*** DATA TO PROCESS ***

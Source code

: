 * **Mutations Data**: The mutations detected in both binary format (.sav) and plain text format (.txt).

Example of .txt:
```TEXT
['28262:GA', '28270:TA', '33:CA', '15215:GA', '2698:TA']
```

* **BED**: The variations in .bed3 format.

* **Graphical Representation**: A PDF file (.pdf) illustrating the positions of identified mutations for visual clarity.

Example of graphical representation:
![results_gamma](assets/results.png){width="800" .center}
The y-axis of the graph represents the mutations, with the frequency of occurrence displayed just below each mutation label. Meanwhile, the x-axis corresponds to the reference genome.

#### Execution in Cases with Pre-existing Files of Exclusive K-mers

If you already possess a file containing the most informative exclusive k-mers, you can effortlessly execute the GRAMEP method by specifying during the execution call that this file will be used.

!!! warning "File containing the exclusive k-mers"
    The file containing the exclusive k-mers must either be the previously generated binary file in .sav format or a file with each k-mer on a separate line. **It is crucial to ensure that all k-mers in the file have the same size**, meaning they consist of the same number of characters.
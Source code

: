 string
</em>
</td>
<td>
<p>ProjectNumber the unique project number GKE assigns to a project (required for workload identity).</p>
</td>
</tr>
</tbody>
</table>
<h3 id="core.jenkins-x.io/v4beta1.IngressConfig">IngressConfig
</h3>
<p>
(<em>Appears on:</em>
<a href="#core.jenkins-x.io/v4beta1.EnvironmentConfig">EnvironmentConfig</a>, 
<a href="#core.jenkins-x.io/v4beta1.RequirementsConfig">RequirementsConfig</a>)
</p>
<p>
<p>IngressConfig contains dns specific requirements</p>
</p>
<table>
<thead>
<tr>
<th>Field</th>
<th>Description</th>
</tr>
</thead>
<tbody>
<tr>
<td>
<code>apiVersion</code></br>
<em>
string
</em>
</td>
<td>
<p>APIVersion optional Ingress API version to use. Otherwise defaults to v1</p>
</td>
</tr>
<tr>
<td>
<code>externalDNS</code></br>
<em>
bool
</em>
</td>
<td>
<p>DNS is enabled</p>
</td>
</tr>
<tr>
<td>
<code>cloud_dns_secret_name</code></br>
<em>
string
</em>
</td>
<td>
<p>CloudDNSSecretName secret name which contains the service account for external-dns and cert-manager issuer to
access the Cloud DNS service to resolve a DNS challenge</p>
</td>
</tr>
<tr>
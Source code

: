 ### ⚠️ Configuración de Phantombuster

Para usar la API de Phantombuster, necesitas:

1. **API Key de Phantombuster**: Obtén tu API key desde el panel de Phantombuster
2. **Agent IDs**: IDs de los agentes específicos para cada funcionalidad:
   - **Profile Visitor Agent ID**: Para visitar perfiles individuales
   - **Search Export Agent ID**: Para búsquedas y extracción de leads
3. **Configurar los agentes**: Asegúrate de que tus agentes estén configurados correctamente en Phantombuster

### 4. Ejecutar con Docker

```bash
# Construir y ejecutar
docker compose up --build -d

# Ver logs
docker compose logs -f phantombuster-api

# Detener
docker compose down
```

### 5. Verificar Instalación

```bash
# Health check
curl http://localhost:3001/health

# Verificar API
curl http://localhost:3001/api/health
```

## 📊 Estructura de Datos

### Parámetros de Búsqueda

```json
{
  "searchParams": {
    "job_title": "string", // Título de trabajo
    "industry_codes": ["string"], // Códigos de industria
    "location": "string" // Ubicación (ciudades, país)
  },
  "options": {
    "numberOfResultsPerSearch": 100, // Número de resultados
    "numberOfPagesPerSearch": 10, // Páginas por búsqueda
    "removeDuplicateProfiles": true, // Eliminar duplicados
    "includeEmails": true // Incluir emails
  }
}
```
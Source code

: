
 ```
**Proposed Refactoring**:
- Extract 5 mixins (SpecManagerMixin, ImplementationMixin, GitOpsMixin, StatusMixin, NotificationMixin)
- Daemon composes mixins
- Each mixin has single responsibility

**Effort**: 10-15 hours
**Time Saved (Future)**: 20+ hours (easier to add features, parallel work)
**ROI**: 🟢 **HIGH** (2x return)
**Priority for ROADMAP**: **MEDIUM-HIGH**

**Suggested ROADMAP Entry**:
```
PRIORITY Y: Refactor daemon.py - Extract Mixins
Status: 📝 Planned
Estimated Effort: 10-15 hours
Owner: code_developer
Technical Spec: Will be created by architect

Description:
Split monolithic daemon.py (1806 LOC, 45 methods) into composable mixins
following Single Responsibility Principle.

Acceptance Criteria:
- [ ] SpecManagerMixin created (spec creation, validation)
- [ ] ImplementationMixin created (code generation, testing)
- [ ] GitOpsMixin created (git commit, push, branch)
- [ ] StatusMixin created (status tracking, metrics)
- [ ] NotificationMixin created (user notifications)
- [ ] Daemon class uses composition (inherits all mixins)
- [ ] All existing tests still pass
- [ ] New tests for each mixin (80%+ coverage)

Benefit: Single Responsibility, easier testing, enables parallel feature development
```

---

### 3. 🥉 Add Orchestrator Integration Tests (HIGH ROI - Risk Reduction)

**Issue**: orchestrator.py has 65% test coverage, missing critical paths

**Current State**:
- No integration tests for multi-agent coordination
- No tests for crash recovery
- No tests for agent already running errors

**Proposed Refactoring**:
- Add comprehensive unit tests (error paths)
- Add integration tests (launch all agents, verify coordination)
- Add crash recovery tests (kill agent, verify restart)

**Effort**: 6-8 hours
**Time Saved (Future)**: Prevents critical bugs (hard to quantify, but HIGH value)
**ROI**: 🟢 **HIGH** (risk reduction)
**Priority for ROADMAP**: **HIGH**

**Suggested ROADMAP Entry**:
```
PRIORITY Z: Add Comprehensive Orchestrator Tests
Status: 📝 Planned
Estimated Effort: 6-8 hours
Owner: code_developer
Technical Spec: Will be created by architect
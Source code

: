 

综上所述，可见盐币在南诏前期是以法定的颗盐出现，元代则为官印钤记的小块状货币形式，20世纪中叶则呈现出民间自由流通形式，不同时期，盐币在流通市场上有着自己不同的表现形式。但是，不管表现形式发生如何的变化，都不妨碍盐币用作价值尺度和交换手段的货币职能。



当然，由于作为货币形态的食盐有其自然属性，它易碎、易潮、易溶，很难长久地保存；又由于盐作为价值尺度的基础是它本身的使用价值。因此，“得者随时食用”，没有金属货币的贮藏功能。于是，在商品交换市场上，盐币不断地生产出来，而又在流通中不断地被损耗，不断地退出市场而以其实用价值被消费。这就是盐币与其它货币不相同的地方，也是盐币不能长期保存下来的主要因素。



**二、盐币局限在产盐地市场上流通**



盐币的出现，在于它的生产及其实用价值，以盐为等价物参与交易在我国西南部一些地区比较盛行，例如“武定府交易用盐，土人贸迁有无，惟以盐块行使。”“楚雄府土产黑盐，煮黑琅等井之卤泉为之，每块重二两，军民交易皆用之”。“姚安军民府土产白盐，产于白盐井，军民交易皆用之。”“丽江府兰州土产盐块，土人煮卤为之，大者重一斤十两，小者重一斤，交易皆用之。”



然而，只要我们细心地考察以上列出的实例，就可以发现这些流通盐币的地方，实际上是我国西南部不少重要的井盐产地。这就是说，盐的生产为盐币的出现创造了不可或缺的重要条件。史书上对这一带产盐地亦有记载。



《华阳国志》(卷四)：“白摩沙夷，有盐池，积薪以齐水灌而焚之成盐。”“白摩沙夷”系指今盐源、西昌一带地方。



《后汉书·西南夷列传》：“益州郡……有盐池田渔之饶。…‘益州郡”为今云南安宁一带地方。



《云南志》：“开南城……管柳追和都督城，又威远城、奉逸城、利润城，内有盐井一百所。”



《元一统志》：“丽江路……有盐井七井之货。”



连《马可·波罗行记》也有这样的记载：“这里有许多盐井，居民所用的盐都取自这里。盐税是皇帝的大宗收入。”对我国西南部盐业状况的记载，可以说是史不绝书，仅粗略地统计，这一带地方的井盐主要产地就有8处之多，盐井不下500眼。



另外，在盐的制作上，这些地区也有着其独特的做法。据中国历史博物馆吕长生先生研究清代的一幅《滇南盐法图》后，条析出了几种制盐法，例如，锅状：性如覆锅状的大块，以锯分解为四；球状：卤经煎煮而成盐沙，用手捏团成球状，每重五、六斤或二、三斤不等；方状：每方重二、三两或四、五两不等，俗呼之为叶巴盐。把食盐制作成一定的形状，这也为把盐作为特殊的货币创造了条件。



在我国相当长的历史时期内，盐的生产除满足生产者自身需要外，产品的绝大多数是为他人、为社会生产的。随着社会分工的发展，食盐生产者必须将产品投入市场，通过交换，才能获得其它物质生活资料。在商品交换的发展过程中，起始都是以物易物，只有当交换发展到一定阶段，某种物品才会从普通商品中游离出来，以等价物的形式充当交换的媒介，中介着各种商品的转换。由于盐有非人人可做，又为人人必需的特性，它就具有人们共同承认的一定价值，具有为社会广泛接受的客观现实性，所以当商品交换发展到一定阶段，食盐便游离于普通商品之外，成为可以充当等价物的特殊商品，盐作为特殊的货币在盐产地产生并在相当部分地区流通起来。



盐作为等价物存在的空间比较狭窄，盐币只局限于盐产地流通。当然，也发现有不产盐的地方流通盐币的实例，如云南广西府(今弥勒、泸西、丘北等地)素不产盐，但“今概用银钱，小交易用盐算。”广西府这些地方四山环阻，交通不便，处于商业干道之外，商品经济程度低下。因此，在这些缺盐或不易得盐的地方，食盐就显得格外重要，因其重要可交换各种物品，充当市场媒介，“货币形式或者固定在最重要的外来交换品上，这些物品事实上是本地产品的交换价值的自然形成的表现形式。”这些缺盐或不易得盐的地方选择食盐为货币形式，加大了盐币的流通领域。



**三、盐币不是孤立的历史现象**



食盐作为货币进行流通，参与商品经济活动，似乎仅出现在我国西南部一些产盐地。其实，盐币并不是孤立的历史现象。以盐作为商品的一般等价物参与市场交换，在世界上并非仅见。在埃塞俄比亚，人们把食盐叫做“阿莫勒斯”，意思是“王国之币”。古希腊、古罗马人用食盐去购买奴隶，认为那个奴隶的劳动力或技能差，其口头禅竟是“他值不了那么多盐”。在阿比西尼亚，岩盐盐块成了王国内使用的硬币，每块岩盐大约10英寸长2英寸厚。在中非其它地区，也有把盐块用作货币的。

***

| WORK REQUEST |
Your answer should consist solely of the lines above from the line with "Estimated Effort: 6-8 hours" to the line with "然而，只要我们细心地考察以上", both included, reproduced exactly.

| WRITTEN RESPONSE |
Estimated Effort: 6-8 hours
Owner: code_developer
Technical Spec: Will be created by architect
Source code

: 

综上所述，可见盐币在南诏前期是以法定的颗盐出现，元代则为官印钤记的小块状货币形式，20世纪中叶则呈现出民间自由流通形式，不同时期，盐币在流通市场上有着自己不同的表现形式。但是，不管表现形式发生如何的变化，都不妨碍盐币用作价值尺度和交换手段的货币职能。



当然，由于作为货币形态的食盐有其自然属性，它易碎、易潮、易溶，很难长久地保存；又由于盐作为价值尺度的基础是它本身的使用价值。因此，“得者随时食用”，没有金属货币的贮藏功能。于是，在商品交换市场上，盐币不断地生产出来，而又在流通中不断地被损耗，不断地退出市场而以其实用价值被消费。这就是盐币与其它货币不相同的地方，也是盐币不能长期保存下来的主要因素。



**二、盐币局限在产盐地市场上流通**



盐币的出现，在于它的生产及其实用价值，以盐为等价物参与交易在我国西南部一些地区比较盛行，例如“武定府交易用盐，土人贸迁有无，惟以盐块行使。”“楚雄府土产黑盐，煮黑琅等井之卤泉为之，每块重二两，军民交易皆用之”。“姚安军民府土产白盐，产于白盐井，军民交易皆用之。”“丽江府兰州土产盐块，土人煮卤为之，大者重一斤十两，小者重一斤，交易皆用之。”



然而，只要我们细心地考察以上列出的实例，就可以发现这些流通盐币的地方，实际上是我国西南部不少重要的井盐产地。这就是说，盐的生产为盐币的出现创造了不可或缺的重要条件。史书上对这一带产盐地亦有记载。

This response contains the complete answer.